Find out who are the happy customers for the bank by analyzing their wide transaction data in different product lines.
Project: Kaggle: Santander Customer Satisfaction (* the biggest competition in Kaggle to-date in terms of number of participants)
Objective: Given a wide range of transaction data across different product lines of the bank, we were to find out the customers who are likely to be unsatisfied with the bank's service. The inherent problem was that, the training instances contained a number of cases where the customer were not happy with the bank's service but also they never bothered to lodge a complaint and that made training the model difficult due to shortage of sufficient signal. Also, the pretty small size of the data came with a huge amount of noise which was a challange to deal with. We explored a number of different methods for feature selection and also trained different models keeping a close eye on the cross-validation score for each of them.
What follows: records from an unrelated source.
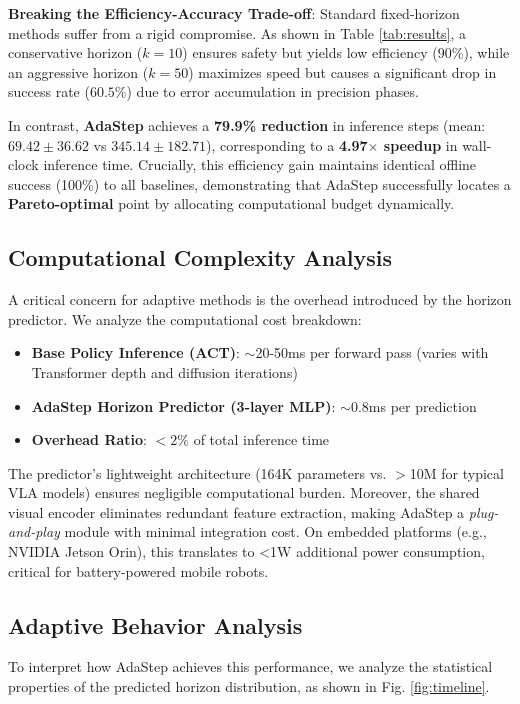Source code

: \documentclass[conference]{IEEEtran}
\begin{document}
\textbf{Breaking the Efficiency-Accuracy Trade-off}: 
Standard fixed-horizon methods suffer from a rigid compromise. As shown in Table \ref{tab:results}, a conservative horizon ($k=10$) ensures safety but yields low efficiency ($90\%$), while an aggressive horizon ($k=50$) maximizes speed but causes a significant drop in success rate ($60.5\%$) due to error accumulation in precision phases.

In contrast, \textbf{AdaStep} achieves a \textbf{79.9\% reduction} in inference steps (mean: $69.42 \pm 36.62$ vs $345.14 \pm 182.71$), corresponding to a \textbf{4.97$\times$ speedup} in wall-clock inference time. Crucially, this efficiency gain maintains identical offline success (100\%) to all baselines, demonstrating that AdaStep successfully locates a \textbf{Pareto-optimal} point by allocating computational budget dynamically.

\subsection{Computational Complexity Analysis}
A critical concern for adaptive methods is the overhead introduced by the horizon predictor. We analyze the computational cost breakdown:

\begin{itemize}
    \item \textbf{Base Policy Inference (ACT)}: $\sim$20-50ms per forward pass (varies with Transformer depth and diffusion iterations)
    \item \textbf{AdaStep Horizon Predictor (3-layer MLP)}: $\sim$0.8ms per prediction
    \item \textbf{Overhead Ratio}: $< 2\%$ of total inference time
\end{itemize}

The predictor's lightweight architecture (164K parameters vs. $>$10M for typical VLA models) ensures negligible computational burden. Moreover, the shared visual encoder eliminates redundant feature extraction, making AdaStep a \emph{plug-and-play} module with minimal integration cost. On embedded platforms (e.g., NVIDIA Jetson Orin), this translates to <1W additional power consumption, critical for battery-powered mobile robots.

\subsection{Adaptive Behavior Analysis}
To interpret how AdaStep achieves this performance, we analyze the statistical properties of the predicted horizon distribution, as shown in Fig. \ref{fig:timeline}.
\end{document}
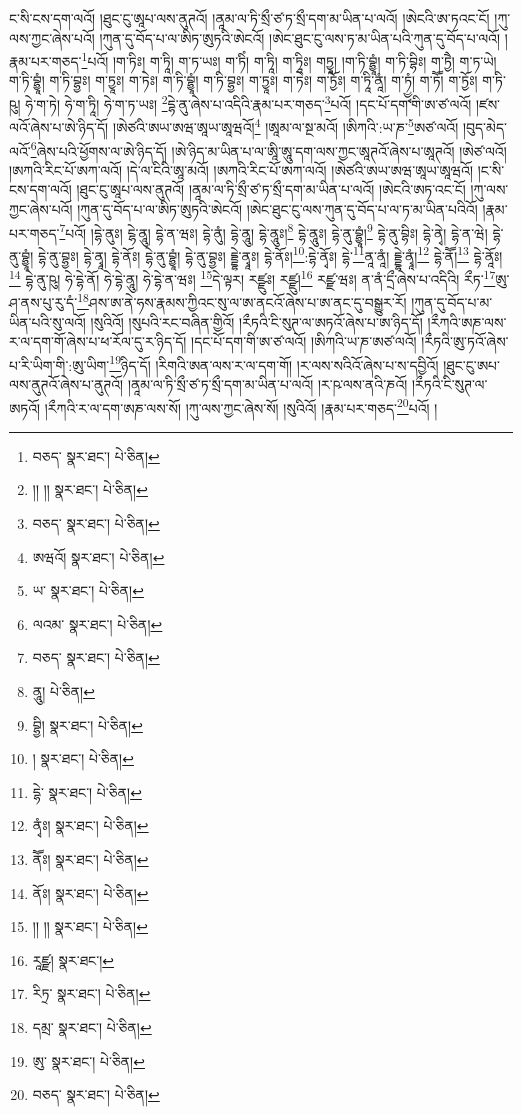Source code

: ང་སི་ངས་དག་ལའོ། །ཐུང་ངུ་ཨཱཔ་ལས་ནུཊའོ། །ནཱམ་ལ་ཏི་སྲྀ་ཙ་ཏ་སྲྀ་དག་མ་ཡིན་པ་ལའོ། །ཨེངའི་ཨ་ཏའང་ངོ། །ཀུ་ལས་ཀྱང་ཞེས་པའོ། །ཀུན་དུ་བོད་པ་ལ་ཨིཏ་ཨུཏའི་ཨེངའོ། །ཨེང་ཐུང་ངུ་ལས་ཏ་མ་ཡིན་པའི་ཀུན་དུ་བོད་པ་ལའོ། །རྣམ་པར་གཅད་\footnote{བཅད་  སྣར་ཐང་།  པེ་ཅིན། }པའོ། །ག་ཏིཿ། ག་ཏཱི། ག་ཏ་ཡཿ། ག་ཏིཾ། ག་ཏཱི། ག་ཏཱིཿ། གཏྱཱ། །ག་ཏི་བྷྱཱཾ། ག་ཏི་བྷིཿ། ག་ཏྱཻ། ག་ཏ་ཡེ། ག་ཏི་བྷྱཱཾ། ག་ཏི་བྷྱཿ། ག་ཏྱཱཿ། ག་ཏེཿ། ག་ཏི་བྷྱཱཾ། ག་ཏི་བྷྱཿ། ག་ཏྱཱཿ། ག་ཏེཿ། ག་ཏྱོཿ། ག་ཏཱི་ནཱཾ། ག་ཏྱྭཾ། ག་ཏཽ། ག་ཏྱོཿ། ག་ཏི་ཥུ། ཧེ་ག་ཏེ། ཧེ་ག་ཏཱི། ཧེ་ག་ཏ་ཡཿ། \footnote{།། །།   སྣར་ཐང་།  པེ་ཅིན། }དྷེ་ནུ་ཞེས་པ་འདིའི་རྣམ་པར་གཅད་\footnote{བཅད་  སྣར་ཐང་།  པེ་ཅིན། }པའོ། །དང་པོ་དག་གི་ཨ་ཙ་ལའོ། །ཛས་ལའོ་ཞེས་པ་ཨེ་ཉིད་དོ། །ཨེཙའི་ཨཡ་ཨཝ་ཨཱཡ་ཨཱཝའོ།\footnote{ཨཝའོ།  སྣར་ཐང་།  པེ་ཅིན། } །ཨཱམ་ལ་སྔ་མའོ། །ཨིཀའི་:ཡ་ཎ་\footnote{ཡ་  སྣར་ཐང་།  པེ་ཅིན། }ཨཙ་ལའོ། །བུད་མེད་ལའོ་\footnote{ལའམ་  སྣར་ཐང་།  པེ་ཅིན། }ཞེས་པའི་ཕྱོགས་ལ་ཨེ་ཉིད་དོ། །ཨེ་ཉིད་མ་ཡིན་པ་ལ་ཨཱི་ཨཱུ་དག་ལས་ཀྱང་ཨཱཊའོ་ཞེས་པ་ཨཱཊའོ། །ཨེཙ་ལའོ། །ཨཀའི་རིང་པོ་ཨཀ་ལའོ། །དེ་ལ་ངིའི་ཨཱ་མའོ། །ཨཀའི་རིང་པོ་ཨཀ་ལའོ། །ཨེཙའི་ཨཡ་ཨཝ་ཨཱཡ་ཨཱཝའོ། །ང་སི་ངས་དག་ལའོ། །ཐུང་ངུ་ཨཱཔ་ལས་ནུཊའོ། །ནཱམ་ལ་ཏི་སྲྀ་ཙ་ཏ་སྲྀ་དག་མ་ཡིན་པ་ལའོ། །ཨེངའི་ཨཏ་འང་ངོ། །ཀུ་ལས་ཀྱང་ཞེས་པའོ། །ཀུན་དུ་བོད་པ་ལ་ཨིཏ་ཨུཏའི་ཨེངའོ། །ཨེང་ཐུང་ངུ་ལས་ཀུན་དུ་བོད་པ་ལ་ཏ་མ་ཡིན་པའིའོ། །རྣམ་པར་གཅད་\footnote{བཅད་  སྣར་ཐང་།  པེ་ཅིན། }པའོ། །དྷེ་ནུཿ། ངྷེ་ནཱུ། དྷེ་ན་ཝཿ། དྷེ་ནུཾ། དྷེ་ནཱུ། དྷེ་ནཱུཿ།\footnote{ནཱུ།  པེ་ཅིན། } དྷེ་ནཱུཿ། དྷེ་ནུ་བྷྱཱཾ།\footnote{བྷྱི།  སྣར་ཐང་།  པེ་ཅིན། } དྷེ་ནུ་བྷིཿ། དྷེ་ནྭེ། དྷེ་ན་ཝེ། དྷེ་ནུ་བྷྱཱཾ། དྷེ་ནུ་བྷྱཿ། དྷེ་ནྭཱ། དྷེ་ནོཿ། དྷེ་ནུ་བྷྱཱཾ། དྷེ་ནུ་བྷྱཿ། དྡྷེ་ནྭཱཿ། དྷེ་ནོཿ།\footnote{།   སྣར་ཐང་།  པེ་ཅིན། }:དྷེ་ནྭོཿ། དྷེ་\footnote{དྷེ་  སྣར་ཐང་།  པེ་ཅིན། }ནཱ་ནཱཾ། དྡྷེ་ནྭཱཾ།\footnote{ནྭཾཿ།  སྣར་ཐང་།  པེ་ཅིན། } དྷེ་ནཽ།\footnote{ནཽཿ།  སྣར་ཐང་།  པེ་ཅིན། } དྷེ་ནཱོཿ།\footnote{ནོཿ།  སྣར་ཐང་།  པེ་ཅིན། } དྷེ་ནུ་ཥུ། ཧེ་དྷེ་ནོ། ཧེ་དྷེ་ནཱུ། ཧེ་དྷེ་ན་ཝཿ། \footnote{།། །།   སྣར་ཐང་།  པེ་ཅིན། }དེ་ལྟར། རཛྫུཿ། རཛྫུ།\footnote{རཱཛྫ།  སྣར་ཐང་། } རཛྫ་ཝཿ། ན་ནཾ་དྲྀ་ཞེས་པ་འདིའི། རྀཏ་\footnote{རིཏྲ་  སྣར་ཐང་།  པེ་ཅིན། }ཨུ་ཤ་ནས་པུ་རུ་དཾ་\footnote{དམྲ་  སྣར་ཐང་།  པེ་ཅིན། }ཤས་ཨ་ནེ་ཧས་རྣམས་ཀྱིའང་སུ་ལ་ཨ་ནངའོ་ཞེས་པ་ཨ་ནང་དུ་བསྒྱུར་རོ། །ཀུན་དུ་བོད་པ་མ་ཡིན་པའི་སུ་ལའོ། །སུའིའོ། །སུཔའི་རང་བཞིན་གྱིའོ། །རྀཏའི་ངི་སུཊ་ལ་ཨཏའོ་ཞེས་པ་ཨ་ཉིད་དོ། །རྀཀའི་ཨཎ་ལས་ར་ལ་དག་གོ་ཞེས་པ་ཕ་རོལ་དུ་ར་ཉིད་དོ། །དང་པོ་དག་གི་ཨ་ཙ་ལའོ། །ཨིཀའི་ཡ་ཎ་ཨཙ་ལའོ། །རྀཏའི་ཨུ་ཏའོ་ཞེས་པ་རི་ཡིག་གི་:ཨུ་ཡིག་\footnote{ཨུ་  སྣར་ཐང་།  པེ་ཅིན། }ཉིད་དོ། །རིགའི་ཨན་ལས་ར་ལ་དག་གོ། །ར་ལས་སའིའོ་ཞེས་པ་ས་དབྱིའོ། །ཐུང་ངུ་ཨཔ་ལས་ནུཊའོ་ཞེས་པ་ནུཊའོ། །ནཱམ་ལ་ཏི་སྲྀ་ཙ་ཏ་སྲྀ་དག་མ་ཡིན་པ་ལའོ། །ར་ཥ་ལས་ནའི་ཎའོ། །རྀཏའི་ངི་སུཊ་ལ་ཨཏའོ། །རྀཀའི་ར་ལ་དག་ཨཎ་ལས་སོ། །ཀུ་ལས་ཀྱང་ཞེས་སོ། །སུའིའོ། །རྣམ་པར་གཅད་\footnote{བཅད་  སྣར་ཐང་།  པེ་ཅིན། }པའོ། །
Finally, we ranked 4th out of a total of 5123 participating teams.
Time Frame: March, 2016 - May, 2016
Evaluation Metric: Area Under the ROC curve
Team - Bishwarup Bhattacharjee - Branden Murray - Mohamed Bibimoune
Total Participating Teams: 5123
Final Standing: 4th
Maximum AUC achieved: 0.82847
Models used:
Elastic Net (R)
Xgboost (R/ python)
RandomForest(R/ python/ h2o)
ExtraTrees (python)
Suppor Vector Machine (Linear Kernel) (R)
K-nearest neighbours (R/ python)